The largest production of cherries in the province of Alicante It is located in the area covered by the Protected Geographical Indication «Cherries from the Mountain of Alicante«, created in 1991 and located in Alpatró (Vall de Gallinera).
Les Valls de la Marina Alta (the Vall d'Ebo, the Vall d'Alcala, the Vall de Gallinera and the Laguar Valley), in addition to Planes and Benimarfull, have special agroclimatic characteristics for the cultivation of cherry trees. Thanks to the mountainous relief and proximity to the coast, the earliest cherry in the entire Spanish state is harvested, giving rise to a cherry of exceptional quality.
The cultivation of cherries is one of the most established and traditional in this geographical area of the Valencian territory, cultivated on many occasions on family farms. The median annual cherry production at the Cooperative Cerezas Montaña in Alicante ranges between 500,000 kg and 800,000 kg.
In the last four years, the cherry has been affected by the weather and this has caused a notable drop in production. The year 2018 was a standard production season and in Cerezas Montaña de Alicante COOP CV a total of 700,000 kg were collected, while in 2019 some 200,000 kg were collected. In 2020 they were 28,000kg, in 2021 107,000kg were collected and the forecast for 2022 is a production loss of 99-100%.
The municipalities of the Marina Alta affected make an appeal
This year marks four years of a disastrous harvest due to adverse weather conditions that affect production due to lack of pollination and fruit set. For this reason, the different affected municipalities appeal to the General State Administration to declare this point of the territory as an area seriously affected by a civil protection emergency, which amounts to a catastrophic area.
In addition, it must be taken into account that the agricultural production of Les Valls is marked by smallholdings and dry stone terraces located in an orography that makes the daily work difficult for so many families who have been working this crop since time immemorial, in municipalities marked by the increase in recent years of notorious depopulation.
The dry stone is recognized as Intangible Heritage of Humanity, for which the different municipalities affected together with Cerezas Montaña de Alicante COOP. CV urge all agricultural institutions and especially the Ministry of Agriculture, Rural Development, Climate Emergency and Ecological Transition to take measures to protect and promote the conservation of this agricultural production, with the aim of achieving recognition of this situation of social and agrarian emergency that this area is suffering, as a result of the bad harvest seasons of the last four years.
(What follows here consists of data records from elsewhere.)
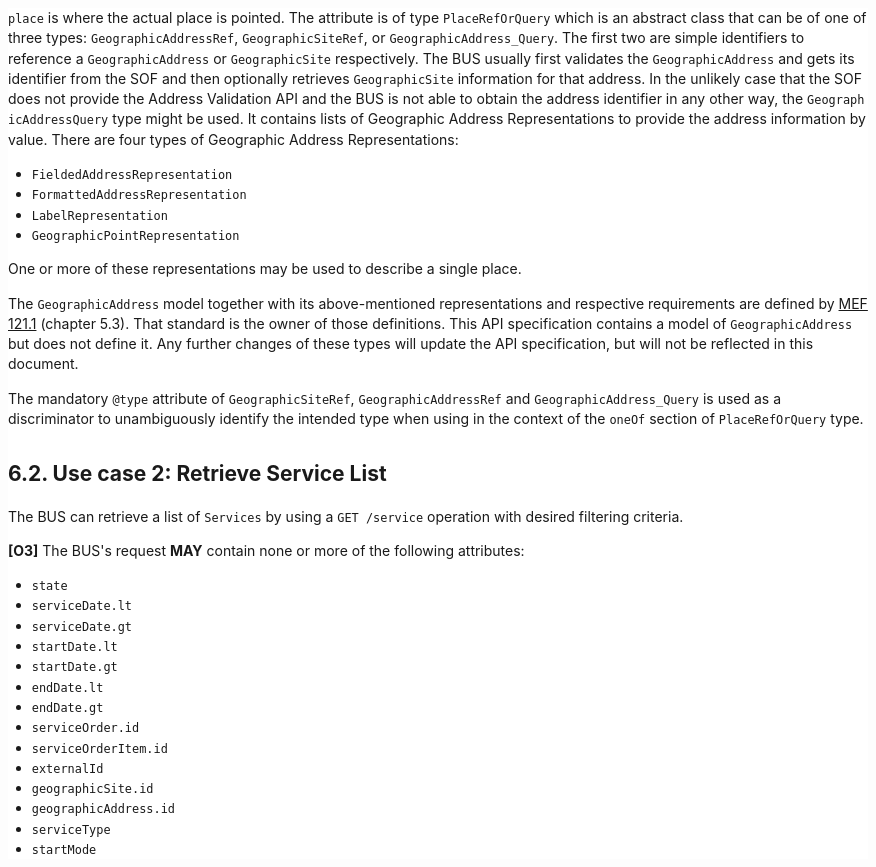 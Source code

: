 `place` is where the actual place is pointed. The attribute is of type
`PlaceRefOrQuery` which is an abstract class that can be of one of three types:
`GeographicAddressRef`, `GeographicSiteRef`, or `GeographicAddress_Query`. The
first two are simple identifiers to reference a `GeographicAddress` or
`GeographicSite` respectively. The BUS usually first validates the
`GeographicAddress` and gets its identifier from the SOF and then optionally
retrieves `GeographicSite` information for that address. In the unlikely case
that the SOF does not provide the Address Validation API and the BUS is not
able to obtain the address identifier in any other way, the
`GeographicAddressQuery` type might be used. It contains lists of Geographic
Address Representations to provide the address information by value. There are
four types of Geographic Address Representations:

- `FieldedAddressRepresentation`
- `FormattedAddressRepresentation`
- `LabelRepresentation`
- `GeographicPointRepresentation`

One or more of these representations may be used to describe a single place.

The `GeographicAddress` model together with its above-mentioned representations
and respective requirements are defined by [MEF 121.1](#8-references) (chapter
5.3). That standard is the owner of those definitions. This API specification
contains a model of `GeographicAddress` but does not define it. Any further
changes of these types will update the API specification, but will not be
reflected in this document.

The mandatory `@type` attribute of `GeographicSiteRef`, `GeographicAddressRef`
and `GeographicAddress_Query` is used as a discriminator to unambiguously
identify the intended type when using in the context of the `oneOf` section of
`PlaceRefOrQuery` type.

## 6.2. Use case 2: Retrieve Service List

The BUS can retrieve a list of `Services` by using a `GET /service` operation
with desired filtering criteria.

**[O3]** The BUS's request **MAY** contain none or more of the following
attributes:

- `state`
- `serviceDate.lt`
- `serviceDate.gt`
- `startDate.lt`
- `startDate.gt`
- `endDate.lt`
- `endDate.gt`
- `serviceOrder.id`
- `serviceOrderItem.id`
- `externalId`
- `geographicSite.id`
- `geographicAddress.id`
- `serviceType`
- `startMode`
To this unfortunate situation it must be added that almost the entire cherry agricultural sector is unprotected as they cannot insure their cherry harvest in the yield module due to the high cost of insurance between €0.35 - €0.50/kg. For this reason, the farmer can only insure his harvest for the rains, leaving him without coverage when production is affected by flower set or other adverse effects.
These facts determine that the cherry agricultural sector does not ensure the harvest and when catastrophic seasons occur in a correlative manner, as it is happening, a tangible consequence is produced, such as the abandonment of agricultural production in this geographical area. Due to these circumstances in recent years, it is expected that if the current situation is not reversed, the abandonment forecast will mean more than 45% in the next 5 years.
Agricultural heritage is clearly the main economic pillar that sustains these municipalities, and other socioeconomic factors that affect the rural world depend on this sector: sustainable tourism, population density, maintenance of minimum services... It is evidence that if it is not they take urgent and forceful measures in agriculture, this is condemned to disappear and with it, the towns of the rural environment.